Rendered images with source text
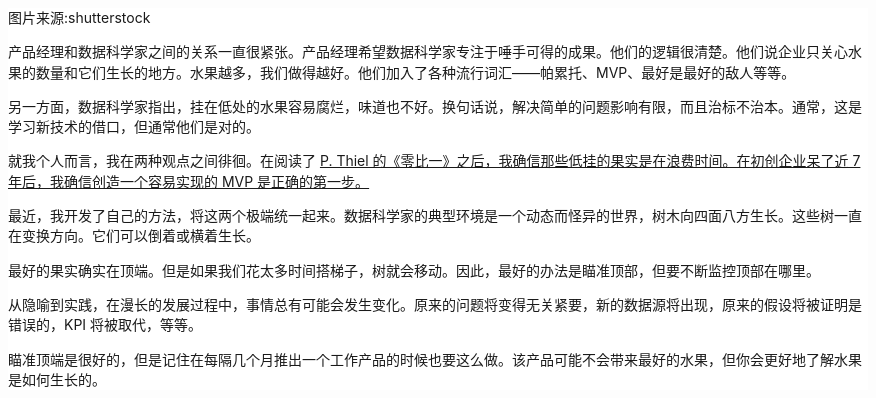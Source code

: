 图片来源:shutterstock

产品经理和数据科学家之间的关系一直很紧张。产品经理希望数据科学家专注于唾手可得的成果。他们的逻辑很清楚。他们说企业只关心水果的数量和它们生长的地方。水果越多，我们做得越好。他们加入了各种流行词汇——帕累托、MVP、最好是最好的敌人等等。

另一方面，数据科学家指出，挂在低处的水果容易腐烂，味道也不好。换句话说，解决简单的问题影响有限，而且治标不治本。通常，这是学习新技术的借口，但通常他们是对的。

就我个人而言，我在两种观点之间徘徊。在阅读了 [P. Thiel 的《零比一》之后，我确信那些低挂的果实是在浪费时间。在初创企业呆了近 7 年后，我确信创造一个容易实现的 MVP 是正确的第一步。](https://www.amazon.com/Zero-One-Notes-Startups-Future/dp/0804139296)

最近，我开发了自己的方法，将这两个极端统一起来。数据科学家的典型环境是一个动态而怪异的世界，树木向四面八方生长。这些树一直在变换方向。它们可以倒着或横着生长。

最好的果实确实在顶端。但是如果我们花太多时间搭梯子，树就会移动。因此，最好的办法是瞄准顶部，但要不断监控顶部在哪里。

从隐喻到实践，在漫长的发展过程中，事情总有可能会发生变化。原来的问题将变得无关紧要，新的数据源将出现，原来的假设将被证明是错误的，KPI 将被取代，等等。

瞄准顶端是很好的，但是记住在每隔几个月推出一个工作产品的时候也要这么做。该产品可能不会带来最好的水果，但你会更好地了解水果是如何生长的。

## ACTION ITEM
Once the line containing "另一方面，数据科学家指出，挂" has been located, transcribe exactly and only every line from the first line of the entries through it, excluding pictures.

## ANSWER SPACE
Source code

: 图片来源:shutterstock

产品经理和数据科学家之间的关系一直很紧张。产品经理希望数据科学家专注于唾手可得的成果。他们的逻辑很清楚。他们说企业只关心水果的数量和它们生长的地方。水果越多，我们做得越好。他们加入了各种流行词汇——帕累托、MVP、最好是最好的敌人等等。

另一方面，数据科学家指出，挂在低处的水果容易腐烂，味道也不好。换句话说，解决简单的问题影响有限，而且治标不治本。通常，这是学习新技术的借口，但通常他们是对的。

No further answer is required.